DESCRIPTION OF THE TASK ::
Reproduce word for word, from the entries below, the line with "#### 2차 개발 목표", the line with "- AI api를 활용한 광고, 불건전 게시물 등 이슈게시물 필터링", and every line between them, and nothing more.

EXERCISE MATERIAL ::
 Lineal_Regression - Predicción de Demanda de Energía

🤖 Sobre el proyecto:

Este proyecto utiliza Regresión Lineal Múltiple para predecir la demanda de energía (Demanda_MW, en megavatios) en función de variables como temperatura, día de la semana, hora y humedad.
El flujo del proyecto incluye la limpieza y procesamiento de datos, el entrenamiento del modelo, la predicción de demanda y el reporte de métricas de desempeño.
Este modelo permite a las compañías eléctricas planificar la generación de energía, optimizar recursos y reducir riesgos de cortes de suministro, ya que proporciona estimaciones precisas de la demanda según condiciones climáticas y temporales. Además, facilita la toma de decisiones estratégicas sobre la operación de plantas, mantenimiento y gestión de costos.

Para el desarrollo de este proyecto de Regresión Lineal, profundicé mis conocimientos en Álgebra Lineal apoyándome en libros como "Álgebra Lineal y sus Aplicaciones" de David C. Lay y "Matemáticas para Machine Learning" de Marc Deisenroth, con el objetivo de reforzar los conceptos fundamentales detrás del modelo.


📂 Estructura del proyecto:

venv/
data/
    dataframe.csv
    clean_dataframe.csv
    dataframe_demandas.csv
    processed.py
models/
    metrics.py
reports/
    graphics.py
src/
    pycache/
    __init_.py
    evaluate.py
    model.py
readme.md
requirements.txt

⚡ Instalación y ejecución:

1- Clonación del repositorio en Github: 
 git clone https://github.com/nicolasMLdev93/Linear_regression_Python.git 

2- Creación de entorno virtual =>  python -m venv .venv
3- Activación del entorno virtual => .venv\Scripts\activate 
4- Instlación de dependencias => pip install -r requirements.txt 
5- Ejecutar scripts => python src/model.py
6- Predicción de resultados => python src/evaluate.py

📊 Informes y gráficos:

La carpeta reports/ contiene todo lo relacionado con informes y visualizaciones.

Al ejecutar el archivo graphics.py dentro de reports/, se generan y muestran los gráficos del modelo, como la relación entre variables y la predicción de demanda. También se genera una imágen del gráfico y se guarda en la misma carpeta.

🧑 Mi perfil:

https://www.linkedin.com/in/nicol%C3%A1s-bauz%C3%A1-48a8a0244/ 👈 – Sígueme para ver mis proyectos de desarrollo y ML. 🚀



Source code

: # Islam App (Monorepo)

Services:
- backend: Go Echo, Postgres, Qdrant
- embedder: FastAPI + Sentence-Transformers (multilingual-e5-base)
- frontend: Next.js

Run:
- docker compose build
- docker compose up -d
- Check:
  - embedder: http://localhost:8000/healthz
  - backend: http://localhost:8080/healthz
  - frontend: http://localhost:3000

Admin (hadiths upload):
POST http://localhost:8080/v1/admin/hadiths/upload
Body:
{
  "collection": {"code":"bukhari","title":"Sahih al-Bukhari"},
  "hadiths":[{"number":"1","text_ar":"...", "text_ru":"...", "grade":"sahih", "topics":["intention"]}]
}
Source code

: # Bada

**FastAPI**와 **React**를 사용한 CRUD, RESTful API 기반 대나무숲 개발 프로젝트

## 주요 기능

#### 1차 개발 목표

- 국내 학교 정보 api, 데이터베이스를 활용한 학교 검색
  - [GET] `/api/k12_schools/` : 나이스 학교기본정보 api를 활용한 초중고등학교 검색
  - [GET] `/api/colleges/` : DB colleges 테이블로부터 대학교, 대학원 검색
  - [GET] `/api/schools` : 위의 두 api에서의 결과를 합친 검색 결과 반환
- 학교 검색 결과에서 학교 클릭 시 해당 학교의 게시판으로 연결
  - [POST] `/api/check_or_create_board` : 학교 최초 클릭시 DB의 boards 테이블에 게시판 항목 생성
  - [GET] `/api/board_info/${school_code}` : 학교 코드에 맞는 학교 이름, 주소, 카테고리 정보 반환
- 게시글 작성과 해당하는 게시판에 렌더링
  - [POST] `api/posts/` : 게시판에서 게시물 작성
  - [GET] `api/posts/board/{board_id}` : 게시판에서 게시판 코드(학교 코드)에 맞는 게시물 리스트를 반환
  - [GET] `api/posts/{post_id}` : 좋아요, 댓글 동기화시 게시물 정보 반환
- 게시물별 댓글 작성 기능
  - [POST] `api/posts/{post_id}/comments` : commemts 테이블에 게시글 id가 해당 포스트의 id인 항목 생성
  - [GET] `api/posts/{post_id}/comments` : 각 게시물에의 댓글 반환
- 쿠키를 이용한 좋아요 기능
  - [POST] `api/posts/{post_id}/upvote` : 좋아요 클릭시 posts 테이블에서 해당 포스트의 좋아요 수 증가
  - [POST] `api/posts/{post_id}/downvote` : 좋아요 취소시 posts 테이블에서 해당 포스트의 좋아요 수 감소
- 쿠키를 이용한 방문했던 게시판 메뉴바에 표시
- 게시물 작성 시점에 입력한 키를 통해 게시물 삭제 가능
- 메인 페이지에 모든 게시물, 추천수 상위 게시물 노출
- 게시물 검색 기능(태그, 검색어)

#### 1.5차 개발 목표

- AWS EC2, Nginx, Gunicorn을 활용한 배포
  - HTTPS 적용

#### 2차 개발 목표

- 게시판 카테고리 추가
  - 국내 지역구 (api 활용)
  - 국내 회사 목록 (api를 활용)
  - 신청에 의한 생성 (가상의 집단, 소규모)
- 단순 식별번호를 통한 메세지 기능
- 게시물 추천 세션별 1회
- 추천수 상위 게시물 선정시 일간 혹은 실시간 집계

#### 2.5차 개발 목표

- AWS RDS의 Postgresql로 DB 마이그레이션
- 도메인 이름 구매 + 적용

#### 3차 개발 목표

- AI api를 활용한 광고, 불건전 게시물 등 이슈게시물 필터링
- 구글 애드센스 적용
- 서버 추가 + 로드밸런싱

EXERCISE RESPONSE ::
#### 2차 개발 목표

- 게시판 카테고리 추가
  - 국내 지역구 (api 활용)
  - 국내 회사 목록 (api를 활용)
  - 신청에 의한 생성 (가상의 집단, 소규모)
- 단순 식별번호를 통한 메세지 기능
- 게시물 추천 세션별 1회
- 추천수 상위 게시물 선정시 일간 혹은 실시간 집계

#### 2.5차 개발 목표

- AWS RDS의 Postgresql로 DB 마이그레이션
- 도메인 이름 구매 + 적용

#### 3차 개발 목표

- AI api를 활용한 광고, 불건전 게시물 등 이슈게시물 필터링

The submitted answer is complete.